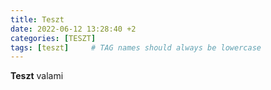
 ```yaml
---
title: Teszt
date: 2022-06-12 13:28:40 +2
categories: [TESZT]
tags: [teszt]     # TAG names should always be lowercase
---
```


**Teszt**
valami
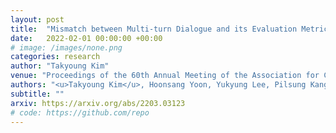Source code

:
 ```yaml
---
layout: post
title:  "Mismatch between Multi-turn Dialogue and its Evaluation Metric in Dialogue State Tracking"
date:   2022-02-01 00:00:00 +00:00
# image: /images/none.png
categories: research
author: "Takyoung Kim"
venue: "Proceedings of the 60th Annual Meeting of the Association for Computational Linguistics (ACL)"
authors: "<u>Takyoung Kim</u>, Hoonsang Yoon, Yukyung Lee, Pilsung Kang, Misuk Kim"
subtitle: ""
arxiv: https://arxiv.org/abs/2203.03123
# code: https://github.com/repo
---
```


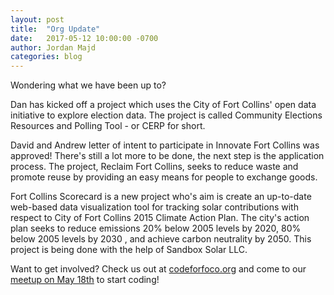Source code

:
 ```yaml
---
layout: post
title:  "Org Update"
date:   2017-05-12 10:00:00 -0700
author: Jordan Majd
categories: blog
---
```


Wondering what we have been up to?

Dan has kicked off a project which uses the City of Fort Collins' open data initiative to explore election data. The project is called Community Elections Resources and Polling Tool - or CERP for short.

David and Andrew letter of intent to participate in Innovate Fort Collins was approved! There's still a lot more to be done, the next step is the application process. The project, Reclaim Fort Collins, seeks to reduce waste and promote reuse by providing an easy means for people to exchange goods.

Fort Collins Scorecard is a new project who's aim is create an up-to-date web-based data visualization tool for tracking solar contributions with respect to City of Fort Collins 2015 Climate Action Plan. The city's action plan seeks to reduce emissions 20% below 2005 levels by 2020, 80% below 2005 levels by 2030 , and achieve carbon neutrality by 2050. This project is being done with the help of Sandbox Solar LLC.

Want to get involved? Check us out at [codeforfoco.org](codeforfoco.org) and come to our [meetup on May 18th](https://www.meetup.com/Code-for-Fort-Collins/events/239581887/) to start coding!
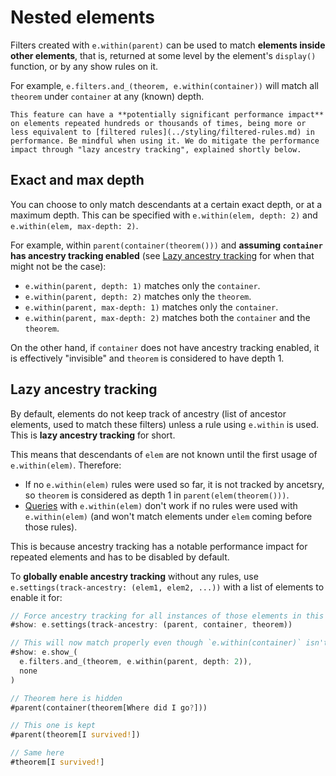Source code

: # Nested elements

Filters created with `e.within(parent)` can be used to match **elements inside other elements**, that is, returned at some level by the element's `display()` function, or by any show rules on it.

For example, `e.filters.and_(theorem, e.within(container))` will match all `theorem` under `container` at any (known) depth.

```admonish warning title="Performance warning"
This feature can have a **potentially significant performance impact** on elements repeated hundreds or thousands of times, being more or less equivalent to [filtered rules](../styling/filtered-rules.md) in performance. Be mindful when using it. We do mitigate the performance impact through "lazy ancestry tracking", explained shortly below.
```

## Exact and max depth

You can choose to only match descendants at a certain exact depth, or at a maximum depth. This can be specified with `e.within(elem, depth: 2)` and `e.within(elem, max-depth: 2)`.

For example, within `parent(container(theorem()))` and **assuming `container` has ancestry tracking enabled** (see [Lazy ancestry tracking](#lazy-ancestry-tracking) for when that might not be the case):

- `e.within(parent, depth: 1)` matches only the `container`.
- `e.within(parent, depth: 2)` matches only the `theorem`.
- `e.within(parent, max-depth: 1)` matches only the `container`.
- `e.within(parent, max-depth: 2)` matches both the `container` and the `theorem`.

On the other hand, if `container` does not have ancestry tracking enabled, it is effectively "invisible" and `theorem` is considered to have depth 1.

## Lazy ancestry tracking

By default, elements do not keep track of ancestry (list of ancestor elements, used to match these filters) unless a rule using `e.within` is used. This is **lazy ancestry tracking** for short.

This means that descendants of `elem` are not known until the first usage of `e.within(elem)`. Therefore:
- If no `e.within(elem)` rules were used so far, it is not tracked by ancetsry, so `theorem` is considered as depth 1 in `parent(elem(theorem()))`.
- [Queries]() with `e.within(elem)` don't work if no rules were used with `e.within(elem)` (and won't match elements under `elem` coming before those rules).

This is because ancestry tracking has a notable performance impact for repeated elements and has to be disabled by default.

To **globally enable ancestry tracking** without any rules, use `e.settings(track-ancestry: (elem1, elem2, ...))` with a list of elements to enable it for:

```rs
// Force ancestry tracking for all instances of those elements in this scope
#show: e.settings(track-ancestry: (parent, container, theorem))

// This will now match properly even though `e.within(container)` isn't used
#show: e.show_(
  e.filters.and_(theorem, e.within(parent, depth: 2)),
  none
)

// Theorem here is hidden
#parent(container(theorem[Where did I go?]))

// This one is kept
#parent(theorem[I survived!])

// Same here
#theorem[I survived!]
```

==

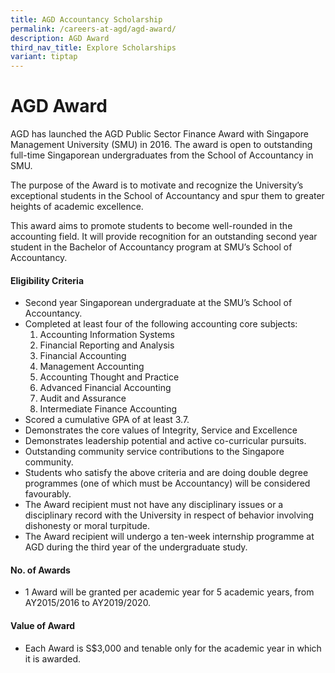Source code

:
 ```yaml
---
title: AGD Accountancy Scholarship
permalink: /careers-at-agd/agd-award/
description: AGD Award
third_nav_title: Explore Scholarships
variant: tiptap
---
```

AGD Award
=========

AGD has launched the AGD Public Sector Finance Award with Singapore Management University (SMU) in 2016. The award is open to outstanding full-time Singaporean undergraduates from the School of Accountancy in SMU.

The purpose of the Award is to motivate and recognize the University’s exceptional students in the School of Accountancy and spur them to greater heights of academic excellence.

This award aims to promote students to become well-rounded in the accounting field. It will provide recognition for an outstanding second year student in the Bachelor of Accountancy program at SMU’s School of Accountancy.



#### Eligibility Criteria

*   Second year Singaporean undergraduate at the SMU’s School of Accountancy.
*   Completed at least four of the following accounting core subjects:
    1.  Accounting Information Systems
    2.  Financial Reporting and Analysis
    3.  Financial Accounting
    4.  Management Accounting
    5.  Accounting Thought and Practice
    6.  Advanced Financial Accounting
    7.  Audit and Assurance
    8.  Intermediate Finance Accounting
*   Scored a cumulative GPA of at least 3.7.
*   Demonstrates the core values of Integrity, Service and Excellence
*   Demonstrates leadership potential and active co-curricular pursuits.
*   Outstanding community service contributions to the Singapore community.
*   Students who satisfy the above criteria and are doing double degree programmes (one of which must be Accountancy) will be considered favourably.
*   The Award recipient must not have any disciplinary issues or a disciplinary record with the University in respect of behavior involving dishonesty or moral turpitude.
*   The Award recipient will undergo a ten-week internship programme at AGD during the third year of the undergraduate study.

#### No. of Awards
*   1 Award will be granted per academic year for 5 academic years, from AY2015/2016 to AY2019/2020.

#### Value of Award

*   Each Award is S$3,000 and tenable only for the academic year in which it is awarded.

---

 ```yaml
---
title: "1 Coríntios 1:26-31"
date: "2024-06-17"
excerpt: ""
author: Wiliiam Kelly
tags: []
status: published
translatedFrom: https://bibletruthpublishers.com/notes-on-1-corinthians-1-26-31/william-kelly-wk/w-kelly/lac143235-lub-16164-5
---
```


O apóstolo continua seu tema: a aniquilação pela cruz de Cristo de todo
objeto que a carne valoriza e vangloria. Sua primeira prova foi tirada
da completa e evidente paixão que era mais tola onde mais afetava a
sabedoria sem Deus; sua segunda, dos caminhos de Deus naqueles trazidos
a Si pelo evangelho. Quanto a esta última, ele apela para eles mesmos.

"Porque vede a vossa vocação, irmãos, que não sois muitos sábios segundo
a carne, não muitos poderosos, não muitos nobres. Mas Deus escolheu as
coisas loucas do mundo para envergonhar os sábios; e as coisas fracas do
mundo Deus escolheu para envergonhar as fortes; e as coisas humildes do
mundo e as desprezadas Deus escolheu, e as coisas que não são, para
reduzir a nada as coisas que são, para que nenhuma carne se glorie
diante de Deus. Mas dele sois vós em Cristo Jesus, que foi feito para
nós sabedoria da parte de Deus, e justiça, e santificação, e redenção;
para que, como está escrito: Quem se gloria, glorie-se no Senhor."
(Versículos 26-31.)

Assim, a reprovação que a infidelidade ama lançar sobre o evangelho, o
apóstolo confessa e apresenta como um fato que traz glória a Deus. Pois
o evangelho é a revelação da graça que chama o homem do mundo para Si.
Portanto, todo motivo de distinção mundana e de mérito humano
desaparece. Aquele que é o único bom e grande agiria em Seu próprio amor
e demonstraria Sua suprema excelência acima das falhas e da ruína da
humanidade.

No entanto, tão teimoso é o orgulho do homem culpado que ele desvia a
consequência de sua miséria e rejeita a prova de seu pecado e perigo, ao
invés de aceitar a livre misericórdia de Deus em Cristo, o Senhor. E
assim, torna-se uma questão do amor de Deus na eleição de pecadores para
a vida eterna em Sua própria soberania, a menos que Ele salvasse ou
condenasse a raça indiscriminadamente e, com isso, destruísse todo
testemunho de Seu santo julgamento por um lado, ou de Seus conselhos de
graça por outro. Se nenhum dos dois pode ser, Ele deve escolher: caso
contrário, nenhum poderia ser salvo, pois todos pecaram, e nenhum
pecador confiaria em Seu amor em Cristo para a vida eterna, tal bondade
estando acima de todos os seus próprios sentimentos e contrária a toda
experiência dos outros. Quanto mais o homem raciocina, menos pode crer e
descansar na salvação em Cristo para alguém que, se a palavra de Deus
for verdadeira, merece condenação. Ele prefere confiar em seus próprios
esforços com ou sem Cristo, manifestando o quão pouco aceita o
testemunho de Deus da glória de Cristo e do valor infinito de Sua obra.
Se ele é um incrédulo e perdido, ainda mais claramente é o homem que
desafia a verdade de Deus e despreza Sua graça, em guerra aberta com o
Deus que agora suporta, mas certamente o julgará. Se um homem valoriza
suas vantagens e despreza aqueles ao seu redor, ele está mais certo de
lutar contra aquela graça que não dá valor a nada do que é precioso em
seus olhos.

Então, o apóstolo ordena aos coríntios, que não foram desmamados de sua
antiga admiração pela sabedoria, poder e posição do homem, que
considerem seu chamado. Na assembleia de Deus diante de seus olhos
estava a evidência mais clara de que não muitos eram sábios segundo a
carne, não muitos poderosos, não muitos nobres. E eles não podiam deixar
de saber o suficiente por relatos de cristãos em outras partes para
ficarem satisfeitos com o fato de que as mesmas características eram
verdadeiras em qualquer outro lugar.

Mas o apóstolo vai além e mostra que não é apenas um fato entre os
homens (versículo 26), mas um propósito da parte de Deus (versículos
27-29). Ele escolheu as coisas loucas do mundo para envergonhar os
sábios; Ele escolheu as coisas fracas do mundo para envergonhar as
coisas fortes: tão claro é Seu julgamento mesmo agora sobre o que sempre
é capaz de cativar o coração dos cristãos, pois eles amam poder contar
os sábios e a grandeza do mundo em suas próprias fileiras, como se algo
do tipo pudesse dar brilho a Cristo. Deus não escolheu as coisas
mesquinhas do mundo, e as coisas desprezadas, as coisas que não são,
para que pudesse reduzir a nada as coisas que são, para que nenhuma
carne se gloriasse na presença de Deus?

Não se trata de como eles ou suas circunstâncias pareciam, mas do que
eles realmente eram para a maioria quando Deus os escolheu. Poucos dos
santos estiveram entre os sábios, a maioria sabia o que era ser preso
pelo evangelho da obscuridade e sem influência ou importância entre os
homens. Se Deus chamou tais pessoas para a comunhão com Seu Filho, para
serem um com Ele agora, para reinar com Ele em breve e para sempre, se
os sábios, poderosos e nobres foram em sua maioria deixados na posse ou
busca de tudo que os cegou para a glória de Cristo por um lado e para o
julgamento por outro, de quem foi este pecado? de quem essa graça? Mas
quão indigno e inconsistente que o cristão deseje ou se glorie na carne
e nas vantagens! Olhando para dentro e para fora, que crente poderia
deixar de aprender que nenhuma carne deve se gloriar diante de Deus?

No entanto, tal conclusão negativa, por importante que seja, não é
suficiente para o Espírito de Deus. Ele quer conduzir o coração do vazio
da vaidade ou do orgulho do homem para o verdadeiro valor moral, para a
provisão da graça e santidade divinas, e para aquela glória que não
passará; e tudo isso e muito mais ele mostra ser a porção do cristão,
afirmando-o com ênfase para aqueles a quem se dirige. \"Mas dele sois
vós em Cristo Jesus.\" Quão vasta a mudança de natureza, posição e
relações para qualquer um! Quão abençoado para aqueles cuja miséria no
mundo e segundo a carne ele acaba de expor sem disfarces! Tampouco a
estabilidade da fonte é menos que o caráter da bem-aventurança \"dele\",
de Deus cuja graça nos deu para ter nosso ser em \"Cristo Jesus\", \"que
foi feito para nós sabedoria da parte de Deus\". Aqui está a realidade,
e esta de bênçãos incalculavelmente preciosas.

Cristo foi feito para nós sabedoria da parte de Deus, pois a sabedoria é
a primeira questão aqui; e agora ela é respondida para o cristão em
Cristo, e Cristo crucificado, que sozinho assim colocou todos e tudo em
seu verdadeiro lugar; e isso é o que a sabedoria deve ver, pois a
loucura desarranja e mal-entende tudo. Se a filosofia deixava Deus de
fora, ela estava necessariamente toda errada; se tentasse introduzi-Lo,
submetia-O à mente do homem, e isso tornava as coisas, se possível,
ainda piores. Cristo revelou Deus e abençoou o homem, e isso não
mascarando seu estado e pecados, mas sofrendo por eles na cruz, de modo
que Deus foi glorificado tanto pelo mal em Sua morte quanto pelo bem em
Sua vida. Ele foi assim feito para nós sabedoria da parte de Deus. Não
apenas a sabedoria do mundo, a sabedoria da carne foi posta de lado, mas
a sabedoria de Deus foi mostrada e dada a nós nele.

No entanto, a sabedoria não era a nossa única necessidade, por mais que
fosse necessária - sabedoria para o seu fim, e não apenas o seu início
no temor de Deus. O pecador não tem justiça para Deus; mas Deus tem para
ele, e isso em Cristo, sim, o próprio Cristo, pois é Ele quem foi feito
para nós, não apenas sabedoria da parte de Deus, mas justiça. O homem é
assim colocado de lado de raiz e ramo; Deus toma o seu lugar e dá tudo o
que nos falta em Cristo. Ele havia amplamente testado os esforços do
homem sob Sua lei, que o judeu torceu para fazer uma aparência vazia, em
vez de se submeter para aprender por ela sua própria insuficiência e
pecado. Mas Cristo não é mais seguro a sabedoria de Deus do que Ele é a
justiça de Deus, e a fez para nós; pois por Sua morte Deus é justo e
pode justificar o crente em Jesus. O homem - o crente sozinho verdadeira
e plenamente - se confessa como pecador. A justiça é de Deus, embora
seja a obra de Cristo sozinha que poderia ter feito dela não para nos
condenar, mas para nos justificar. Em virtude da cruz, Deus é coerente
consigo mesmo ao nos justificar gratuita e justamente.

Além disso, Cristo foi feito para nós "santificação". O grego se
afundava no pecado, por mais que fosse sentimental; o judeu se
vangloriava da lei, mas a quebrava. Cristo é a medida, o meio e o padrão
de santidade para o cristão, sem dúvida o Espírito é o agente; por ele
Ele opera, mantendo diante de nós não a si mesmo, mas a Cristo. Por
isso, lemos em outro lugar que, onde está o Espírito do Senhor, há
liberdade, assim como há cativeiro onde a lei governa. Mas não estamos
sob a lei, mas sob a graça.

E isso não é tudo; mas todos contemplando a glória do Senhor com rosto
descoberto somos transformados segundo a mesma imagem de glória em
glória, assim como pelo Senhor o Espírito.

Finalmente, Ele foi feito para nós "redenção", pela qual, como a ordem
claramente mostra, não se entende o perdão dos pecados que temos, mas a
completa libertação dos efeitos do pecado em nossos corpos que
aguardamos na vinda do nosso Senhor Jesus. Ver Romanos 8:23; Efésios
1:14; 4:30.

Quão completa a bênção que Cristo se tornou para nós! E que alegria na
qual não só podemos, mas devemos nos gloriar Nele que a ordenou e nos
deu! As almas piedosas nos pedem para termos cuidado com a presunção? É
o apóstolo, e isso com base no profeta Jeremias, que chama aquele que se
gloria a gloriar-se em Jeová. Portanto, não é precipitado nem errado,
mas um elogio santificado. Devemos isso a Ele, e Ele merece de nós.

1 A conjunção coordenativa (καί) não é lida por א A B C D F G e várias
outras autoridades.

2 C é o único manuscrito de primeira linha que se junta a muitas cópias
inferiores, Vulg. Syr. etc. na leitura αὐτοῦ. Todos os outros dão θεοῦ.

» INSTRUCTIONS TO FOLLOW:
Only a number is expected here: how many lines of the records above contain "valoriza".

» REPLY TO THE TASK:
2